It’s gone for 6G in the car!

Zapping on Autonews Paris Motor Show 2022: Dacia Jogger Eco-Smart Hybrid (2022)

There will be talk of 5G this week at CES in Las Vegas, the popular technology show that overshadows traditional car shows. At a conference, players such as Continental and Qualcomm will discuss the impact of this network on board cars. But now, eyes are moving elsewhere. According to Samsung, the future 6G network will be more efficient, with data moving at high speeds and also with greater intelligence. It’s not just about connecting vehicles and infrastructure, but also connecting buildings, household appliances… And why not, to make the link in the metaverse with, for example, 4D ones which map in immersive mode and we call extended reality (link between virtual reality and augmented reality). The network will bridge the Internet of Things and the cloud. Expected for 2028, 6G has already generated a lot of investment in the United States and Asia (Japan, Korea and China). Europe is not left behind, as the Commission has planned a budget of 900 million euros in 2027.

Germany at the pole?

For its part, the equipment manufacturer Bosch is involved in a project* funded by the German Ministry of Research and aimed at combining communications originating from sensors and those received by vehicles. Today, radars and lidars allow vehicles to detect potential obstacles and “see” what road cameras cannot actually see. And they will be important for autonomous driving. The problem is that the data from these sensors is not related to the signals that the vehicles can see again from the mobile networks (localized alerts). The ambition is to create a new unified standard, benefiting from mobility and connected vehicles, on the ground (cars, cargo, warehouses) and in the air (drones). Bosch will do this in three years with the help of partners from the worlds of universities, sensors and electronics. The group will work primarily with Denso and NXP, which are also suppliers in the automotive world.

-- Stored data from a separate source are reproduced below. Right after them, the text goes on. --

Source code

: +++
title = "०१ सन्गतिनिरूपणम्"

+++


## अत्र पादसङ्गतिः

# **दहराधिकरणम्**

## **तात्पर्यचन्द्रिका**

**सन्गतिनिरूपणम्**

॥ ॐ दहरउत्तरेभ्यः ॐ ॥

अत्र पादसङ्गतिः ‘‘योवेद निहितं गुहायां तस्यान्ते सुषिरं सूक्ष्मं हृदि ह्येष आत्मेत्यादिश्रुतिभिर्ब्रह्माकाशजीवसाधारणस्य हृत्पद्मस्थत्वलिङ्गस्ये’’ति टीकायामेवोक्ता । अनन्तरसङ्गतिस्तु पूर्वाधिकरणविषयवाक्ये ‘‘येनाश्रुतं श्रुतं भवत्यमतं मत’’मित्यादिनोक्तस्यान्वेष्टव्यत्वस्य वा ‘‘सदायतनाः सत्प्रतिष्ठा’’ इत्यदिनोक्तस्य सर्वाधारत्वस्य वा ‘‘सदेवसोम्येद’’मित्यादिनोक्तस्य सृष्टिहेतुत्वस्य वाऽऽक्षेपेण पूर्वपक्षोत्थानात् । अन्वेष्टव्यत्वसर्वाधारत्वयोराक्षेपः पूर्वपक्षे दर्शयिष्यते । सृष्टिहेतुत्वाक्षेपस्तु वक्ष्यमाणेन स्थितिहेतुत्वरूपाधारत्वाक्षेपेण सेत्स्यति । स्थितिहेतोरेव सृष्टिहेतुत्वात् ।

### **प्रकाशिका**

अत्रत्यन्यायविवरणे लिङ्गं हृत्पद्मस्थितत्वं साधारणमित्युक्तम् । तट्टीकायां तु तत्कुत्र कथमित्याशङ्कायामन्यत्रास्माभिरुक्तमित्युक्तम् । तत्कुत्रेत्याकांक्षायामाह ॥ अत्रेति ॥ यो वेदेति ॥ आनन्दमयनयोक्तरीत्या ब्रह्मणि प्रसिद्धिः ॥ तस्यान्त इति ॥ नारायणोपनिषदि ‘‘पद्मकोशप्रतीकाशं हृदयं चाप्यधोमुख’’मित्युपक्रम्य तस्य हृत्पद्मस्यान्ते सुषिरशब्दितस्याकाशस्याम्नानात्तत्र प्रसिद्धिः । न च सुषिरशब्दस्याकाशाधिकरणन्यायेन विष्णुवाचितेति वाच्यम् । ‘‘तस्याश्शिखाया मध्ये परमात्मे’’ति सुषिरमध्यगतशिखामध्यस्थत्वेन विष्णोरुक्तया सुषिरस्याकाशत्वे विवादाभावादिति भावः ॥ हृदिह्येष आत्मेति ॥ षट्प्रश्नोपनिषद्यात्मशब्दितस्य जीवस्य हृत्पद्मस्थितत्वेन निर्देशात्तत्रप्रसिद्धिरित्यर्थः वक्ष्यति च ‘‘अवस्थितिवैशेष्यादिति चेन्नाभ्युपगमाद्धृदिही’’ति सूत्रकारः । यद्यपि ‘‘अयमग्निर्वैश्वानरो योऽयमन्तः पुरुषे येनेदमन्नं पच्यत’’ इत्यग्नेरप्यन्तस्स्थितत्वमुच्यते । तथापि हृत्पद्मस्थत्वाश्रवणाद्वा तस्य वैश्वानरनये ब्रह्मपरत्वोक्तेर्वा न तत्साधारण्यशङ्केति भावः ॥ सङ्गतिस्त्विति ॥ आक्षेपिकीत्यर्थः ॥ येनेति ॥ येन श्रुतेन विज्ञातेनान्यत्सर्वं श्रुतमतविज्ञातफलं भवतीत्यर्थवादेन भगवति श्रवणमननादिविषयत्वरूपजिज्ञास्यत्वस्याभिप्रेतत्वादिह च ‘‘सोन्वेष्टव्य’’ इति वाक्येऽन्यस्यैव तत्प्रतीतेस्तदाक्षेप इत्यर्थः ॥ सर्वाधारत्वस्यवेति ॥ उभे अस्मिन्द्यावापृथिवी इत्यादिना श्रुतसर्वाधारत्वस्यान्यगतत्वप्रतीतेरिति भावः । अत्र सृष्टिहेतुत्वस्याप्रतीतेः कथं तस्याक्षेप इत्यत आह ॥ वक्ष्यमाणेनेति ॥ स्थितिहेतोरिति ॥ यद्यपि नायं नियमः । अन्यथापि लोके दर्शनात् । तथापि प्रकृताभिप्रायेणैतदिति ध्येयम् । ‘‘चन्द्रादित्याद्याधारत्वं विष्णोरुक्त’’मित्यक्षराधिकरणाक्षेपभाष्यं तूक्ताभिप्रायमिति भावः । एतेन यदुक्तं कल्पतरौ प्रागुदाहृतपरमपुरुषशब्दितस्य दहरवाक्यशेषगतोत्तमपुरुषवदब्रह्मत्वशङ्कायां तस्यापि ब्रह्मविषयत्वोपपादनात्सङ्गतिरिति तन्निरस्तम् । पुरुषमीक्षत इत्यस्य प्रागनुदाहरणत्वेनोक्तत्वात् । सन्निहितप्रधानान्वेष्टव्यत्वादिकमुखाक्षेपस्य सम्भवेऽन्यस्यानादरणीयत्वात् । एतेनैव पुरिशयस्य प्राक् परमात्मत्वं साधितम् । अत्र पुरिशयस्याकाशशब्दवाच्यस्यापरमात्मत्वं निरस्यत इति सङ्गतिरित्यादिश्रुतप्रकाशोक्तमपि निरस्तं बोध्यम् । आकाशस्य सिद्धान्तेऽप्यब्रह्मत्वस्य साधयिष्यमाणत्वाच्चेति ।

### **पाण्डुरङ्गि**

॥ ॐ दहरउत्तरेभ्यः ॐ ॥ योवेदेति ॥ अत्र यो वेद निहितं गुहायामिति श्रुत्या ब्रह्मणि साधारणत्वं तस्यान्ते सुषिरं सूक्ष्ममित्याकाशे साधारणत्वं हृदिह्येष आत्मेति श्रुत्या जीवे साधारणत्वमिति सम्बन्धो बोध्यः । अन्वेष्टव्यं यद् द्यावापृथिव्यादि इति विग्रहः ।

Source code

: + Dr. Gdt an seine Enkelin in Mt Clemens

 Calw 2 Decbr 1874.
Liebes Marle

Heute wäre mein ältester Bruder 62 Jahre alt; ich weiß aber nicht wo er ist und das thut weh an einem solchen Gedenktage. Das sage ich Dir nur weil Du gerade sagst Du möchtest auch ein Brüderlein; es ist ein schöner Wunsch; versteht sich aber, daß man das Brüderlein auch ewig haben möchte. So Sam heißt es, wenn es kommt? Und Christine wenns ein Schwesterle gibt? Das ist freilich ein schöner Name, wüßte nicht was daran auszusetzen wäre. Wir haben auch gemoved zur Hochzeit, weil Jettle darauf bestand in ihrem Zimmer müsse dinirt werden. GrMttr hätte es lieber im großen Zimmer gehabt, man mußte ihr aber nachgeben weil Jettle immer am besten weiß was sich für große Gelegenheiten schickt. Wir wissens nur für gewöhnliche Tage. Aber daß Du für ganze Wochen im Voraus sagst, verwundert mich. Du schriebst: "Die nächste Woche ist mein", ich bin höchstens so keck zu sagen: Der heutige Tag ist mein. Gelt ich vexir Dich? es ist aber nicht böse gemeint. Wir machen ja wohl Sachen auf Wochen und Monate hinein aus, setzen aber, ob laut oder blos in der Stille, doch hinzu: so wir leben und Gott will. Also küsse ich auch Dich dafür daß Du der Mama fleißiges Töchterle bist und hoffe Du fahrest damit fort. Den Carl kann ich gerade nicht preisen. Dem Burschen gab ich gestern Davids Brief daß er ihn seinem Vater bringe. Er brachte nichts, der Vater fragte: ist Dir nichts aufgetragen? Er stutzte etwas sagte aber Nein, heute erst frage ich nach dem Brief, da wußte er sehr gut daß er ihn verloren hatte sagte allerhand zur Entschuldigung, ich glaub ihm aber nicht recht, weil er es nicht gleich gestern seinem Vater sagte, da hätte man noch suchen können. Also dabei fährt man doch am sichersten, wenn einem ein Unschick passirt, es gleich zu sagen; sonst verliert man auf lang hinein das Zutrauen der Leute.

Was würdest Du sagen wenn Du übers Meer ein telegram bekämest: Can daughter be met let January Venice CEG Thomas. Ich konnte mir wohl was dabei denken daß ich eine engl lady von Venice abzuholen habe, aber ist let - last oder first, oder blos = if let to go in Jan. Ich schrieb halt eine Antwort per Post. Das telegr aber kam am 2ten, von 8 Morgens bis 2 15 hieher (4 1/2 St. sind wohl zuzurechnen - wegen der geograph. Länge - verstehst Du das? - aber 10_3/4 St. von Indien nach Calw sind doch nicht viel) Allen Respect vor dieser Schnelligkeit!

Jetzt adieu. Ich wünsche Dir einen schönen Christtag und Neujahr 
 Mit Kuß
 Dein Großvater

*6G Unified Communications and Sensing for Mobility

From data mega-fusion

Therefore, the idea is to share the same radio spectrum and forward all communications to the same mobile network, to generate a real-time representation of the environment. And the most powerful thing is that this network can use data from several vehicles to improve the detection of each of them. According to Bosch, it will be better in terms of road safety, while reducing costs and the cost of energy. In the same way, a direct link (“sidelink”) between vehicles will be relevant to share useful information and make autonomous driving possible, even in regions where coverage is poor. cellular. If the theory is attractive, it still needs to be shown in practice that it can work. This is the whole point of this research project, which aims to restore sovereignty to Germany (which gave only 700 million euros until 2025 to 6G) and Europe, while guaranteeing security and data confidentiality.

And France in all this?

France, which presented its strategy on 5G and future communication networks in 2021, refers to 6G in this document. It aims to launch a research project and relies on its ecosystem, including operators, labs and companies (180 of them are currently working on 5G). As far as the automotive sector is concerned, 6G is not yet on the agenda. Currently, the PFA (which brings together manufacturers and equipment manufacturers) is involved in the 5 G Open Road project, where it is cooperating with Nokia. The consortium, which brings together sixteen players, will work until 2025 in Saclay, near Paris, with an envelope of almost 90 million euros (this project is co-financed by the members of the consortium as part of the Investment Program of future and of BPI ). Players will test roadside devices for traffic, as well as smart last-mile logistics, and on-demand transportation via autonomous shuttles.

to summarize

As 5G is on its way, automotive players are gearing up for the arrival of the next generation of mobile telephony. A development that should benefit autonomous vehicles in particular.